• _Assignment_: Answer with a single number, the count of lines in the material below that contain the word "circ".
---*---
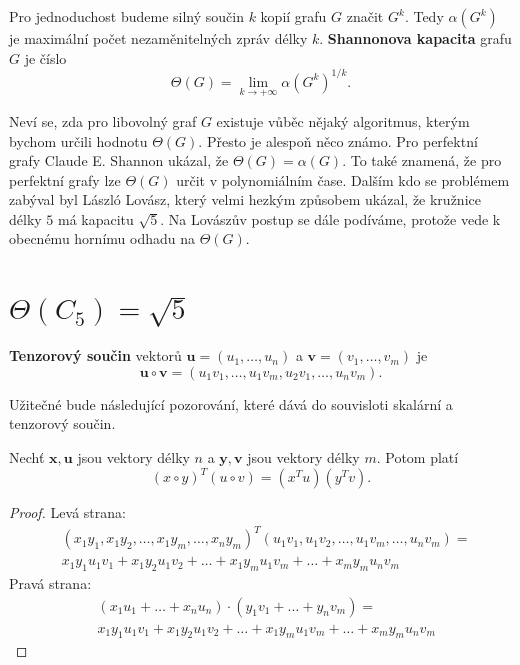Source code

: Pro jednoduchost budeme silný součin $k$ kopií grafu $G$ značit $G^k$. Tedy $\alpha(G^k)$ je maximální počet nezaměnitelných zpráv délky $k$. \textbf{Shannonova kapacita} grafu $G$ je číslo
$$
    \Theta(G) = \lim_{k \rightarrow +\infty} \alpha(G^k)^{1/k}.
$$

Neví se, zda pro libovolný graf $G$ existuje vůběc nějaký algoritmus, kterým bychom určili hodnotu $\Theta(G)$. Přesto je alespoň něco známo. Pro perfektní grafy Claude E. Shannon ukázal, že $\Theta(G) = \alpha(G)$. To také znamená, že pro perfektní grafy lze $\Theta(G)$ určit v polynomiálním čase. Dalším kdo se problémem zabýval byl László Lovász, který velmi hezkým způsobem ukázal, že kružnice délky $5$ má kapacitu $\sqrt{5}$. Na Lovászův postup se dále podíváme, protože vede k obecnému hornímu odhadu na $\Theta(G)$.

\section{$\Theta(C_5) = \sqrt{5}$}

\textbf{Tenzorový součin} vektorů $\mathbf{u} = \left(u_1, \dots, u_n \right)$ a $\mathbf{v} = \left(v_1, \dots, v_m \right)$ je
$$
    \mathbf{u} \circ \mathbf{v} = \left( u_1 v_1, \dots, u_1 v_m, u_2 v_1, \dots, u_n v_m \right).
$$

Užitečné bude následující pozorování, které dává do souvisloti skalární a tenzorový součin.

\begin{pz}
    Nechť $\mathbf{x}, \mathbf{u}$ jsou vektory délky $n$ a $\mathbf{y}, \mathbf{v}$ jsou vektory délky $m$. Potom platí
    \begin{equation}
        \left( x \circ y \right)^T \left( u \circ v \right) = \left( x^T u \right) \left( y^T v \right).
        \label{eq:tensor_scalar_product}
    \end{equation}
\end{pz}

\begin{proof}
    Levá strana:
    \begin{equation*}
        \begin{split}
        & \left(x_1 y_1, x_1 y_2, \dots, x_1 y_m, \dots, x_n y_m \right)^T \left( u_1 v_1, u_1 v_2, \dots, u_1 v_m, \dots, u_n v_m \right) = \\
        & x_1 y_1 u_1 v_1 + x_1 y_2 u_1 v_2 + \dots + x_1 y_m u_1 v_m + \dots + x_m y_m u_n v_m
        \end{split}
    \end{equation*}
    Pravá strana:
    \begin{equation*}
        \begin{split}
            & \left( x_1 u_1 + \dots + x_n u_n \right) \cdot \left( y_1 v_1 + \dots + y_n v_m \right) = \\
            & x_1 y_1 u_1 v_1 + x_1 y_2 u_1 v_2 + \dots + x_1 y_m u_1 v_m + \dots + x_m y_m u_n v_m
        \end{split}
    \end{equation*}
\end{proof}

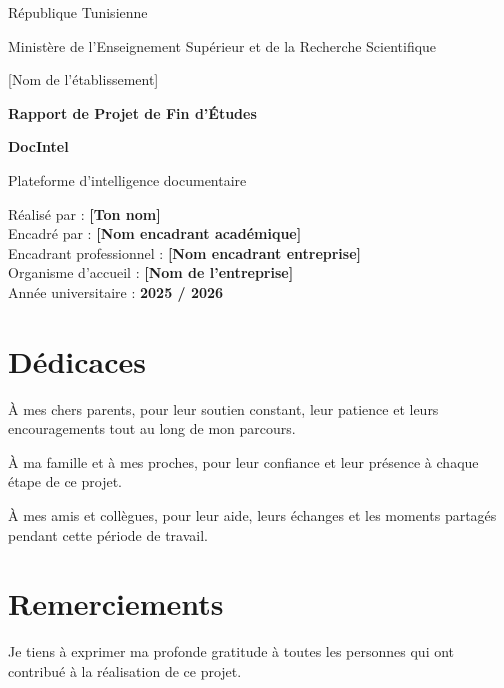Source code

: \documentclass[12pt,a4paper]{report}
\begin{document}
\begin{titlepage}
  \centering
  \vspace*{1.5cm}

  {\Large R\'epublique Tunisienne\par}
  \vspace{0.3cm}
  {\Large Minist\`ere de l'Enseignement Sup\'erieur et de la Recherche Scientifique\par}
  \vspace{0.8cm}
  {\Large [Nom de l'établissement]\par}

  \vspace{2.2cm}
  {\Huge\bfseries Rapport de Projet de Fin d'Études\par}
  \vspace{0.8cm}
  {\LARGE\bfseries DocIntel\par}
  \vspace{0.4cm}
  {\Large Plateforme d'intelligence documentaire\par}

  \vspace{2.0cm}
  \begin{flushleft}
    R\'ealis\'e par : \textbf{[Ton nom]}\\[0.2cm]
    Encadr\'e par : \textbf{[Nom encadrant acad\'emique]}\\[0.2cm]
    Encadrant professionnel : \textbf{[Nom encadrant entreprise]}\\[0.2cm]
    Organisme d'accueil : \textbf{[Nom de l'entreprise]}\\[0.2cm]
    Ann\'ee universitaire : \textbf{2025 / 2026}
  \end{flushleft}

  \vfill
\end{titlepage}

\chapter*{D\'edicaces}
À mes chers parents, pour leur soutien constant, leur patience et leurs encouragements tout au long de mon parcours.

À ma famille et à mes proches, pour leur confiance et leur présence à chaque étape de ce projet.

À mes amis et collègues, pour leur aide, leurs échanges et les moments partagés pendant cette période de travail.

\chapter*{Remerciements}
Je tiens à exprimer ma profonde gratitude à toutes les personnes qui ont contribué à la réalisation de ce projet.
\end{document}
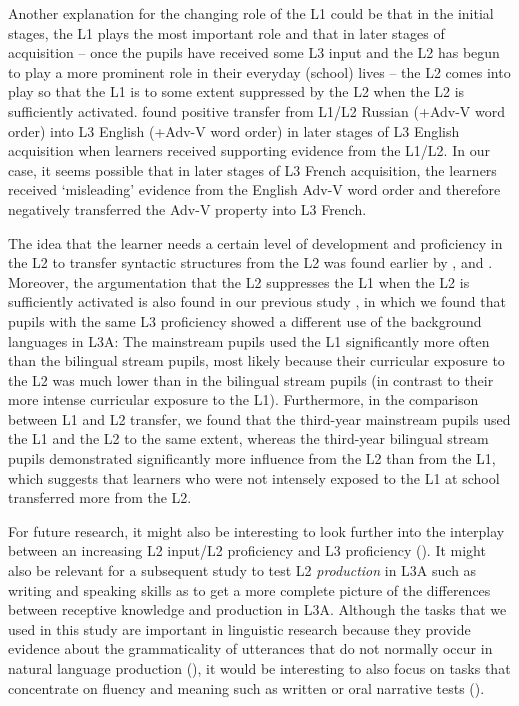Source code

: \documentclass[output=paper,modfonts,nonflat, newtxmath]{langsci/langscibook}
\begin{document}
  Another explanation for the changing role of the L1 could be that in the initial stages, the L1 plays the most important role and that in later stages of acquisition – once the pupils have received some L3 input and the L2 has begun to play a more prominent role in their everyday (school) lives – the L2 comes into play so that the L1 is to some extent suppressed by the L2 when the L2 is sufficiently activated. \citet{WestergaardEtAl2016} found positive transfer from L1/L2 Russian (+Adv-V word order) into L3 English (+Adv-V word order) in later stages of L3 English acquisition when learners received supporting evidence from the L1/L2. In our case, it seems possible that in later stages of L3 French acquisition, the learners received ‘misleading’ evidence from the English Adv-V word order and therefore negatively transferred the Adv-V property into L3 French.

The idea that the learner needs a certain level of development and proficiency in the L2 to transfer syntactic structures from the L2 was found earlier by \citet{BardelFalk2007}, \citet{SánchezBardel2017} and . Moreover, the argumentation that the L2 suppresses the L1 when the L2 is sufficiently activated is also found in our previous study \citep{StadtEtAl2016}, in which we found that pupils with the same L3 proficiency showed a different use of the background languages in L3A: The mainstream pupils used the L1 significantly more often than the bilingual stream pupils, most likely because their curricular exposure to the L2 was much lower than in the bilingual stream pupils (in contrast to their more intense curricular exposure to the L1). Furthermore, in the comparison between L1 and L2 transfer, we found that the third-year mainstream pupils used the L1 and the L2 to the same extent, whereas the third-year bilingual stream pupils demonstrated significantly more influence from the L2 than from the L1, which suggests that learners who were not intensely exposed to the L1 at school transferred more from the L2.

For future research, it might also be interesting to look further into the interplay between an increasing L2 input/L2 proficiency and L3 proficiency (\citealt{BardelLindqvist2007, SánchezBardel2017}). It might also be relevant for a subsequent study to test L2 \textit{production} in L3A such as writing and speaking skills as to get a more complete picture of the differences between receptive knowledge and production in L3A. Although the tasks that we used in this study are important in linguistic research because they provide evidence about the grammaticality of utterances that do not normally occur in natural language production (\citealt{SchützeSprouse2014}), it would be interesting to also focus on tasks that concentrate on fluency and meaning such as written or oral narrative tests (\citealt{EllisR2005, EllisR2009}).
\end{document}
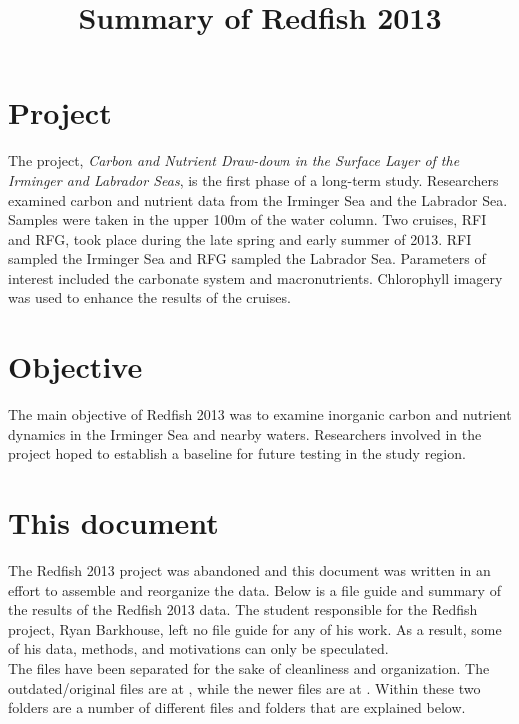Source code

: \documentclass[journal, a4paper]{article} %
\title{Summary of Redfish 2013}
\author{}
\begin{document}
\section{Project}

The project, \textit{Carbon and Nutrient Draw-down in the Surface Layer of the Irminger and Labrador Seas}, is the first phase of a long-term study. Researchers examined carbon and nutrient data from the Irminger Sea and the Labrador Sea. Samples were taken in the upper 100m of the water column. Two cruises, RFI and RFG, took place during the late spring and early summer of 2013. RFI sampled the Irminger Sea and RFG sampled the Labrador Sea. Parameters of interest included the carbonate system and macronutrients. Chlorophyll imagery was used to enhance the results of the cruises. 
 

\section{Objective}


The main objective of Redfish 2013 was to examine inorganic carbon and nutrient dynamics in the Irminger Sea and nearby waters. Researchers involved in the project hoped to establish a baseline for future testing in the study region.


 
\section{This document}



The Redfish 2013 project was abandoned and this document was written in an effort to assemble and reorganize the data. Below is a file guide and summary of the results of the Redfish 2013 data. The student responsible for the Redfish project, Ryan Barkhouse, left no file guide for any of his work. As a result, some of his data, methods, and motivations can only be speculated. 
\\[12pt]
The files have been separated for the sake of cleanliness and organization. The outdated/original files are at , while the newer files are at . Within these two folders are a number of different files and folders that are explained below. 
\newpage
\end{document}
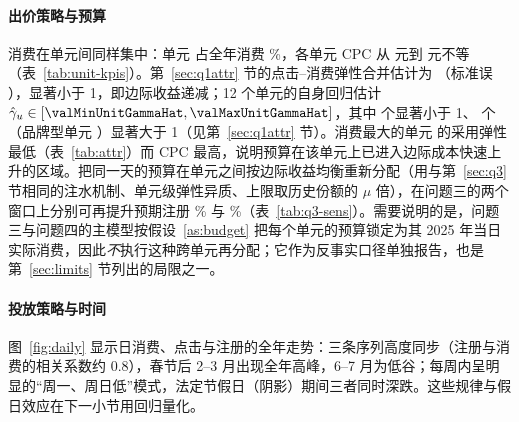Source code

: \paragraph{出价策略与预算}
消费在单元间同样集中：单元 \valBiggestUnitId{} 占全年消费 \valBiggestUnitSpendSharePct\%，各单元 CPC 从 \valMinUnitCpc{} 元到 \valMaxUnitCpc{} 元不等（表~\ref{tab:unit-kpis}）。第~\ref{sec:q1attr} 节的点击--消费弹性合并估计为 \valPooledGamma（标准误 \valPooledGammaSe），显著小于 1，即边际收益递减；12 个单元的自身回归估计 $\hat\gamma_u\in[\valMinUnitGammaHat,\valMaxUnitGammaHat]$，其中 \valUnitsGammaHatBelowOne{} 个显著小于 1、\valUnitsGammaHatAboveOne{} 个（品牌型单元 \valGammaAboveOneUnitId）显著大于 1（见第~\ref{sec:q1attr} 节）。消费最大的单元 \valBiggestUnitId{} 的采用弹性最低（表~\ref{tab:attr}）而 CPC 最高，说明预算在该单元上已进入边际成本快速上升的区域。把同一天的预算在单元之间按边际收益均衡重新分配（用与第~\ref{sec:q3} 节相同的注水机制、单元级弹性异质、上限取历史份额的 $\mu$ 倍），在问题三的两个窗口上分别可再提升预期注册 \valQthreeCrossUnitGainPctFeb\% 与 \valQthreeCrossUnitGainPctAug\%（表~\ref{tab:q3-sens}）。需要说明的是，问题三与问题四的主模型按假设~\ref{as:budget} 把每个单元的预算锁定为其 2025 年当日实际消费，因此\emph{不}执行这种跨单元再分配；它作为反事实口径单独报告，也是第~\ref{sec:limits} 节列出的局限之一。

\paragraph{投放策略与时间}
图~\ref{fig:daily} 显示日消费、点击与注册的全年走势：三条序列高度同步（注册与消费的相关系数约 0.8），春节后 2--3 月出现全年高峰，6--7 月为低谷；每周内呈明显的“周一、周日低”模式，法定节假日（阴影）期间三者同时深跌。这些规律与假日效应在下一小节用回归量化。


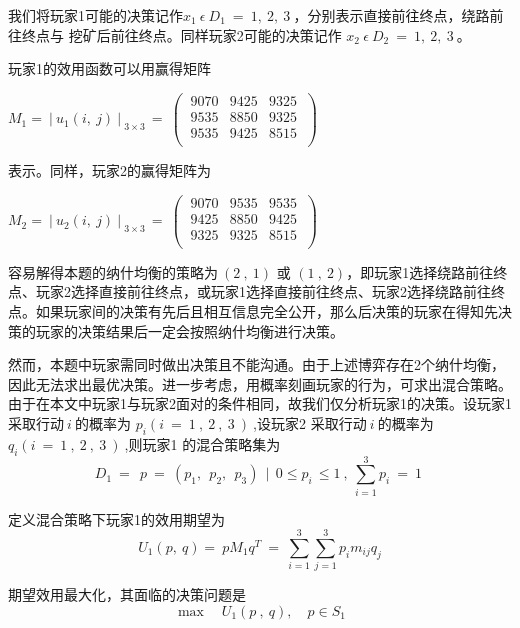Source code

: \documentclass[bwprint]{cumcmthesis} %
\begin{document}
我们将玩家1可能的决策记作$ x_1\ \epsilon\ D_1\ =\ {1,\ 2,\ 3\ } $，分别表示直接前往终点，绕路前往终点与
挖矿后前往终点。同样玩家2可能的决策记作 $x_2\ \epsilon\ D_2\ =\ {1,\ 2,\ 3\ }$。

玩家1的效用函数可以用赢得矩阵
\begin{center}
    $ M_1={\ |\ u_1(i,\ j)\ |\ }_{3\times3\ }=\ \left(\ \begin{matrix}9070&9425&9325\\9535&8850&9325\\9535&9425&8515\\\end{matrix}\ \right) $
\end{center} 
表示。同样，玩家2的赢得矩阵为
\begin{center}
    $ M_2={\ |\ u_2(i,\ j)\ |\ }_{3\times3\ }=\ \left(\ \begin{matrix}9070&9535&9535\\9425&8850&9425\\9325&9325&8515\\\end{matrix}\ \right) $
\end{center}

容易解得本题的纳什均衡的策略为$\ (2\ ,\ 1)$ 或 $(1\ ,\ 2)$，即玩家1选择绕路前往终点、玩家2选择直接前往终点，或玩家1选择直接前往终点、玩家2选择绕路前往终点。如果玩家间的决策有先后且相互信息完全公开，那么后决策的玩家在得知先决策的玩家的决策结果后一定会按照纳什均衡进行决策。

然而，本题中玩家需同时做出决策且不能沟通。由于上述博弈存在2个纳什均衡，因此无法求出最优决策。进一步考虑，用概率刻画玩家的行为，可求出混合策略。由于在本文中玩家1与玩家2面对的条件相同，故我们仅分析玩家1的决策。设玩家1采取行动$ \ i\ $的概率为 $ p_i(i\ =\ 1\ ,\ 2\ ,\ 3\ )\ $,设玩家2
采取行动$ \ i\ $的概率为 $ q_i(i\ =\ 1\ ,\ 2\ ,\ 3\ )\ $,则玩家1
的混合策略集为
\begin{equation}
    D_1\ =\ {\ p\ =\ (p_1,\ {\ p}_2,\ {\ p}_3)\ \ |\ \ 0\le p_{i\ }\le1\ ,\ \sum_{i=1}^{3}p_i\ =\ 1\ } 
\end{equation}

定义混合策略下玩家1的效用期望为
\begin{equation}
    U_1(p,\ q)=\ pM_1q^T\ =\ \sum_{i=1}^{3}\sum_{j=1}^{3}{p_im_{ij}q_j}
\end{equation}

期望效用最大化，其面临的决策问题是
\begin{equation}
     \max \quad  {U_1(p\ ,\ q)},  \quad {p\in S_1}
\end{equation}
\end{document}
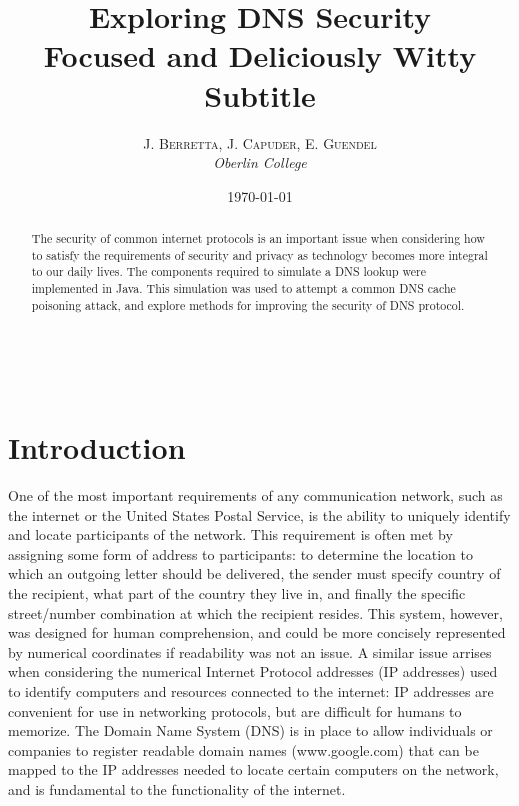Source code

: \documentclass[a4paper, 12pt]{article} %
\title{\textbf{Exploring DNS Security}\\ %
Focused and Deliciously Witty Subtitle} %
\author{\textsc{J. Berretta, J. Capuder, E. Guendel} %
\\{\textit{Oberlin College}}} %
\date{\today} %
\makeatletter
\renewcommand{\maketitle}{ %
\begin{flushright} %
{\LARGE\@title} %

\vspace{30pt} %

{\large\@author} %
\\\@date %

\vspace{30pt} %
\end{flushright}
}
\makeatother
\begin{document}
\maketitle %



\begin{abstract}
The security of common internet protocols is an important issue when considering how to satisfy the requirements of security and privacy as technology becomes more integral to our daily lives. The components required to simulate a DNS lookup were implemented in Java. This simulation was used to attempt a common DNS cache poisoning attack, and explore methods for improving the security of DNS protocol.
\end{abstract}


\vspace{10pt} %


\section*{Introduction}

One of the most important requirements of any communication network, such as the internet or the United States Postal Service, is the ability to uniquely identify and locate participants of the network. This requirement is often met by assigning some form of address to participants: to determine the location to which an outgoing letter should be delivered, the sender must specify country of the recipient, what part of the country they live in, and finally the specific street/number combination at which the recipient resides. This system, however, was designed for human comprehension, and could be more concisely represented by numerical coordinates if readability was not an issue. A similar issue arrises when considering the numerical Internet Protocol addresses (IP addresses) used to identify computers and resources connected to the internet: IP addresses are convenient for use in networking protocols, but are difficult for humans to memorize. The Domain Name System (DNS) is in place to allow individuals or companies to register readable domain names (www.google.com) that can be mapped to the IP addresses needed to locate certain computers on the network, and is fundamental to the functionality of the internet.
\end{document}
---*---
• _Solution to the problem_: 2